Summary of this case from Creekmore v. RunnelsOpinion
No. 8149
Opinion Filed June 12, 1917.
1. Libel and Slander — Actionable Words — Injury to Profession or Calling.
Publishing the fact that charges against a minister of the gospel (with no intimation of their import) were read and by unanimous vote sustained at a church conference, and that such church had withdrawn fellowship from him, is not libelous per se.
2. Same — Petition — Special Damages.
In an action in damages for libel the publication declared on is not libelous per se. A petition failing to allege special damage is fatally defective.
(Syllabus by Bleakmore, C.)Thacker, J., dissenting.
Error from District Court, Greer County; T.P. Clay, Judge.
Action by A. Nunnery against J.W. Bailey and others.
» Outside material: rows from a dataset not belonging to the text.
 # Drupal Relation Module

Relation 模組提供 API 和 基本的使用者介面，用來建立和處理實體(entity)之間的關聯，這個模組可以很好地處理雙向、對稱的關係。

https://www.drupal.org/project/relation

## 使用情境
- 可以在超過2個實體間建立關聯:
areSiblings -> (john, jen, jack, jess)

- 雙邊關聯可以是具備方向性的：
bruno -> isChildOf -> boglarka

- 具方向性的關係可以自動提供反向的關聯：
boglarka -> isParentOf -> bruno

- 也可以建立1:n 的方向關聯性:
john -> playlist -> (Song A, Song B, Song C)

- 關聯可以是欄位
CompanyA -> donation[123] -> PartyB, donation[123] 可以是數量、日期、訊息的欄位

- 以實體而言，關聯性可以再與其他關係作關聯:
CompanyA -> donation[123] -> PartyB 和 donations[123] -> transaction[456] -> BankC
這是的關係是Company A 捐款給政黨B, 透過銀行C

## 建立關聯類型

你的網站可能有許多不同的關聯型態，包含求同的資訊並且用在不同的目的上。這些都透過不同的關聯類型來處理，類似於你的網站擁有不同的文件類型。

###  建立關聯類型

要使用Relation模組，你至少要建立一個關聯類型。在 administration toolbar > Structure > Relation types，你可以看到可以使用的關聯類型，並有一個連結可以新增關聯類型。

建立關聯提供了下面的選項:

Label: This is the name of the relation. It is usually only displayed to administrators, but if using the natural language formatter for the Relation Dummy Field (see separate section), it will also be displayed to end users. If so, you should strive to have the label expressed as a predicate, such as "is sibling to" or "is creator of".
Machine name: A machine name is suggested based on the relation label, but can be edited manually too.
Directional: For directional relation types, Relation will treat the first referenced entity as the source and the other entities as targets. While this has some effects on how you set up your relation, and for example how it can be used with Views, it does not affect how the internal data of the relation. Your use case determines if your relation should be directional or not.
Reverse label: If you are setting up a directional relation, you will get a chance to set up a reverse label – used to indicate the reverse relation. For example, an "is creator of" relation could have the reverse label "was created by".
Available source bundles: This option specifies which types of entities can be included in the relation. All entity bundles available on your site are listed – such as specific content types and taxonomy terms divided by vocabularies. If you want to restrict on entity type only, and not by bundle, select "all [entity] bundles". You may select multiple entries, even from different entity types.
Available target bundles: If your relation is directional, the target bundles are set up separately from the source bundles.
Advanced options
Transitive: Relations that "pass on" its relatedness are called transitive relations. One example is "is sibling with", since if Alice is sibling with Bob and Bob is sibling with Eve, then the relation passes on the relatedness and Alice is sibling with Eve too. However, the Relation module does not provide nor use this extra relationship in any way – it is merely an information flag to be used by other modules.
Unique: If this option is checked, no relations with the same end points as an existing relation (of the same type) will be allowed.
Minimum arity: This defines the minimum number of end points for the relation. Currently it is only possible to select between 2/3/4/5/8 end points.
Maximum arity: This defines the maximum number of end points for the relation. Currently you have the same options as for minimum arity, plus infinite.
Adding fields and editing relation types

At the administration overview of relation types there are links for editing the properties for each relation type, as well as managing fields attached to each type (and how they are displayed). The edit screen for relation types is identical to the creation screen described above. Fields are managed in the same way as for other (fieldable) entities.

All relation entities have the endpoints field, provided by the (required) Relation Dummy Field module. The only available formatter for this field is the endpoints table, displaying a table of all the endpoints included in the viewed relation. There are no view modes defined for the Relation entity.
Judgment for defendants, and plaintiff brings error. Affirmed.
S.B. Garrett and Wilkins B. Garrett, for plaintiff in error.
B.L. Tisinger and, B.F. Van Dyke, for defendants in error.
The parties appear here as in the trial court. Plaintiff sought recovery of damages for libel based on the publication of the minutes of a conference of the Granite Baptist Church alleged to have been made pursuant to a conspiracy on the part of defendants to injure him. After portions thereof were stricken on motion of defendants, demurrer to his petition was sustained, and plaintiff has appealed.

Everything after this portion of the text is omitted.